The trusty Wikipedia (smirk) wrote: "Polyembolokoilamania is the act of inserting foreign bodies into orifices such as the rectum, urethra, and vagina. It is often exhibited by patients with Smith–Magenis syndrome. When motivated by a desire for sexual gratification, it can be considered a paraphilia.”

Here’s a more reliable article from the National Library of Medicine: https://pmc.ncbi.nlm.nih.gov/articles/PMC3357565/

Foreign bodies found were “eg, beans, dried peas, popcorn kernels, hearing-aid batteries, raisins, beads, coins, chicken bones, fish bones, pebbles, plastic toys, pins, keys, buckshot, round stones, marbles, nails, rings, batteries, ball bearings, screws, staples, washers, pendants, springs, crayons, toothbrushes, vases, razor blades, soda cans and bottles, silverware, hinges, telephone cable, and guitar picks.”

More sensational pieces were found for sexual gratification, including a live vibrator that kept buzzing, and the patient had to stop her narrative because of orgasmic bursts. Now, all these points are discussed, not to make fun of the patients, but for the purpose of nursing education. No patient identification disclosure, I promise.

Truth is stranger than fiction, and it has never become truer than in the ED. 



Virgin births and surprise pregnancies

Case #1:

“Are you pregnant?"  the triage nurse asked the female patient who rushed into the room. The patient was puffing hard and writhing in pain.

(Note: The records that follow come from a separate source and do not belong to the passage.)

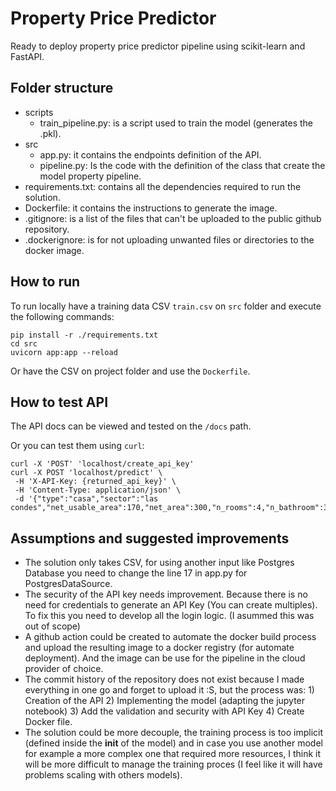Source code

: # Property Price Predictor

Ready to deploy property price predictor pipeline using scikit-learn and FastAPI.

## Folder structure

- scripts
  - train_pipeline.py: is a script used to train the model (generates the .pkl).
- src
  - app.py: it contains the endpoints definition of the API.
  - pipeline.py: Is the code with the definition of the class that create the model property pipeline.
- requirements.txt: contains all the dependencies required to run the solution.
- Dockerfile: it contains the instructions to generate the image.
- .gitignore: is a list of the files that can't be uploaded to the public github repository.
- .dockerignore: is for not uploading unwanted files or directories to the docker image.

## How to run

To run locally have a training data CSV `train.csv` on `src` folder and execute the following commands:

```unix
pip install -r ./requirements.txt
cd src
uvicorn app:app --reload
```

Or have the CSV on project folder and use the `Dockerfile`.

## How to test API

The API docs can be viewed and tested on the `/docs` path.

Or you can test them using `curl`:

```unix
curl -X 'POST' 'localhost/create_api_key'
curl -X POST 'localhost/predict' \
 -H 'X-API-Key: {returned_api_key}' \
 -H 'Content-Type: application/json' \
 -d '{"type":"casa","sector":"las condes","net_usable_area":170,"net_area":300,"n_rooms":4,"n_bathroom":3,"latitude":-33.4129,"longitude":-70.571}'
```

## Assumptions and suggested improvements

* The solution only takes CSV, for using another input like Postgres Database you need to change the line 17 in app.py for PostgresDataSource.
* The security of the API key needs improvement. Because there is no need for credentials to generate an API Key (You can create multiples). To fix this you need to develop all the login logic. (I asummed this was out of scope)
* A github action could be created to automate the docker build process and upload the resulting image to a docker registry (for automate deployment). And the image can be use for the pipeline in the cloud provider of choice.
* The commit history of the repository does not exist because I made everything in one go and forget to upload it :S, but the process was: 1) Creation of the API 2) Implementing the model (adapting the jupyter notebook) 3) Add the validation and security with API Key 4) Create Docker file.
* The solution could be more decouple, the training process is too implicit (defined inside the __init__ of the model) and in case you use another model for example a more complex one that required more resources, I think it will be more difficult to manage the training proces (I feel like it will have problems scaling with others models).
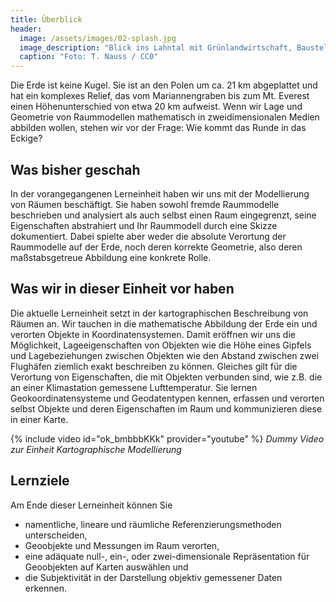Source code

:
 ```yaml
---
title: Überblick
header:
  image: /assets/images/02-splash.jpg
  image_description: "Blick ins Lahntal mit Grünlandwirtschaft, Baustelle für Stromtrassen und Regenbogen."
  caption: "Foto: T. Nauss / CC0"
---
```




<!--more-->

Die Erde ist keine Kugel. Sie ist an den Polen um ca. 21 km abgeplattet und hat ein komplexes Relief, das vom Mariannengraben bis zum Mt. Everest einen Höhenunterschied von etwa 20 km aufweist. Wenn wir Lage und Geometrie von Raummodellen mathematisch in zweidimensionalen Medien abbilden wollen, stehen wir vor der Frage: Wie kommt das Runde in das Eckige?

## Was bisher geschah

In der vorangegangenen Lerneinheit haben wir uns mit der Modellierung von Räumen beschäftigt. Sie haben sowohl fremde Raummodelle beschrieben und analysiert als auch selbst einen Raum eingegrenzt, seine Eigenschaften abstrahiert und Ihr Raummodell durch eine Skizze dokumentiert. Dabei spielte aber weder die absolute Verortung der Raummodelle auf der Erde, noch deren korrekte Geometrie, also deren maßstabsgetreue Abbildung eine konkrete Rolle.


## Was wir in dieser Einheit vor haben

Die aktuelle Lerneinheit setzt in der kartographischen  Beschreibung von Räumen an. Wir tauchen in die mathematische Abbildung der Erde ein und verorten Objekte in Koordinatensystemen. Damit eröffnen wir uns die Möglichkeit, Lageeigenschaften von Objekten wie die Höhe eines Gipfels und Lagebeziehungen zwischen Objekten wie den Abstand zwischen zwei Flughäfen ziemlich exakt beschreiben zu können. Gleiches gilt für die Verortung von Eigenschaften, die mit Objekten verbunden sind, wie z.B. die an einer Klimastation gemessene Lufttemperatur. Sie lernen Geokoordinatensysteme und Geodatentypen kennen, erfassen und verorten selbst Objekte und deren Eigenschaften im Raum und kommunizieren diese in einer Karte.

{% include video id="ok_bmbbbKKk" provider="youtube" %}
*Dummy Video zur Einheit Kartographische Modellierung*

## Lernziele

Am Ende dieser Lerneinheit können Sie

* namentliche, lineare und räumliche Referenzierungsmethoden unterscheiden,
* Geoobjekte und Messungen im Raum verorten,
* eine adäquate null-, ein-, oder zwei-dimensionale Repräsentation für Geoobjekten auf Karten auswählen und
* die Subjektivität in der Darstellung objektiv gemessener Daten erkennen.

"No way! I'm just fat. I take birth control pills."

Minutes later, the patient's spandex began to sag at the crotch. The nurse barely had time to catch the baby.


Case #2:

Patient: "I swear I'm not pregnant. Shouldn't be. I’m not sexually active. But my belly hurts soooooo much!"

Parent: “She’s only sixteen. She’s a virgin.”

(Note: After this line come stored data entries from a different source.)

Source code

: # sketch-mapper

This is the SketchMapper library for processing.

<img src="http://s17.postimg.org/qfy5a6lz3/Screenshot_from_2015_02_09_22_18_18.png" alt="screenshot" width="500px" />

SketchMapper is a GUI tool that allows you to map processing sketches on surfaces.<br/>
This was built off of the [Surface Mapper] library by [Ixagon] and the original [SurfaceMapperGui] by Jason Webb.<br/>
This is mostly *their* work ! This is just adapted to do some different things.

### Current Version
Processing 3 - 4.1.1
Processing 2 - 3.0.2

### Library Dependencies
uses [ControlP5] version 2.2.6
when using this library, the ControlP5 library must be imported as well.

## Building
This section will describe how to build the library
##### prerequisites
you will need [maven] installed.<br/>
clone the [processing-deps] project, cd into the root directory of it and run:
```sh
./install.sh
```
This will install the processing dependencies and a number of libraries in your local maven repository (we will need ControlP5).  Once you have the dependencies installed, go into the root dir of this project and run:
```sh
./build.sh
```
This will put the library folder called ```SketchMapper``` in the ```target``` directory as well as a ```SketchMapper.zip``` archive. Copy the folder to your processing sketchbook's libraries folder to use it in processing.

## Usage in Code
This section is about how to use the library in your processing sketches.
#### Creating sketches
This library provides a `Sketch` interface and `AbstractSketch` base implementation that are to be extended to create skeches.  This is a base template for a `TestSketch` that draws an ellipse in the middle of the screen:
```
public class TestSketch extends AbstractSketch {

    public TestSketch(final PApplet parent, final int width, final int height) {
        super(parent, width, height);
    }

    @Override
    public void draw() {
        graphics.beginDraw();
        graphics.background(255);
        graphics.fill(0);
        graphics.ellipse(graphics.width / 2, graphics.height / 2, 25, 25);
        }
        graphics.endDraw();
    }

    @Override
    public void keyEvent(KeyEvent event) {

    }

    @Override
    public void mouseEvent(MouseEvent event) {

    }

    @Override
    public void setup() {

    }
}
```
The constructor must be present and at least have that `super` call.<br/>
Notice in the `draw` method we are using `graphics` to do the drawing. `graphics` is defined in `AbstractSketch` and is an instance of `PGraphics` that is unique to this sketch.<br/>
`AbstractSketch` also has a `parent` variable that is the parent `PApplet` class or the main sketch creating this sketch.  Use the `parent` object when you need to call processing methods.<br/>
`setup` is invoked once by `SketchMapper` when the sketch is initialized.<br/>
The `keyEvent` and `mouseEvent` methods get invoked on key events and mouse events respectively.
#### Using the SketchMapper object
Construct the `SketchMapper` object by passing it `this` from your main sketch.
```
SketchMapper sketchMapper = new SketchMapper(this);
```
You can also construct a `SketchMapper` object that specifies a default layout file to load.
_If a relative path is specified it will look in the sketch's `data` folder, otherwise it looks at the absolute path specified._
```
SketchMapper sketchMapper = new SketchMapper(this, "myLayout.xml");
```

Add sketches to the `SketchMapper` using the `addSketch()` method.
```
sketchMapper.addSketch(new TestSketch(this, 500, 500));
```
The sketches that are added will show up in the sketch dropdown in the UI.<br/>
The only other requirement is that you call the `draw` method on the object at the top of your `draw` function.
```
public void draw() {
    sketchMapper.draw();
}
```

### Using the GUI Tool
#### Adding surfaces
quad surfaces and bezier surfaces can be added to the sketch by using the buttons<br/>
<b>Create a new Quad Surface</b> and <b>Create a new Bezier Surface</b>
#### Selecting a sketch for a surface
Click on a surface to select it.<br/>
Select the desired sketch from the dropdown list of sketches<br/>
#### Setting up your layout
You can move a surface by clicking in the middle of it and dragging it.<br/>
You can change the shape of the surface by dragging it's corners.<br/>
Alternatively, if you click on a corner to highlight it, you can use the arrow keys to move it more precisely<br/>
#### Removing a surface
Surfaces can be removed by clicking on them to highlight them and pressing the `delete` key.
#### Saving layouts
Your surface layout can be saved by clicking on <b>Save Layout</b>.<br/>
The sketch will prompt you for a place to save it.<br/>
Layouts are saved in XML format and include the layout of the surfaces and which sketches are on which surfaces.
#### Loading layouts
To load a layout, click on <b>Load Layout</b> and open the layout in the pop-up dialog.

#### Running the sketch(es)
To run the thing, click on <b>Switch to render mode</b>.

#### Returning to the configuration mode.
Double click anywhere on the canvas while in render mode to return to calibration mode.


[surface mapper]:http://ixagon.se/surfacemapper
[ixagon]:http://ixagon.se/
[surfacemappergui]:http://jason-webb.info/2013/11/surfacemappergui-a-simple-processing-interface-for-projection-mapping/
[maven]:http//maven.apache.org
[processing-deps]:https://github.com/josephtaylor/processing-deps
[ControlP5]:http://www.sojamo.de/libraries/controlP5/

Nurse: "Let me just put you on the stretcher."

Minutes later, the patient screams, the nurse lifts up the sheet, and finds a baby on the stretcher.













Patient Teachings

There are always opportunities to teach patients about misconceptions and harmful practices, such as overreliance on herbal medications that can interact with their drugs and polypharmacy.


























Workplace Violence- Felony Assault Law

Zero tolerance for workplace violence. According to the New York State Penal Code, “Assault in the Second Degree in New York allows felony charges, instead of misdemeanor charges, to be brought against someone  who acts, “with intent to cause physical injury to a registered nurse or licensed practical nurse…while such employee is performing an assigned duty.”











EMTALA

In 1986, Congress enacted the Emergency Medical Treatment & Labor Act (EMTALA) to ensure public access to emergency services regardless of ability to pay. As a Christian and as a nurse, I stand in support of this- hospitals should provide a medical screening examination to anyone seeking emergency care, regardless of their ability to pay, insurance status, or citizenship. I would have never allowed a dying patient to wait for services to check their immigration status. It is inhumane and un-Christian behavior. 

 

Counting my Blessings

Being a Triage nurse changed my perspective. I knew how crucial it was to get the patient to the right place with the right resources for treatment at the right time. I also felt blessed to be in a position to assist the patient in the best way possible. I counted my blessings.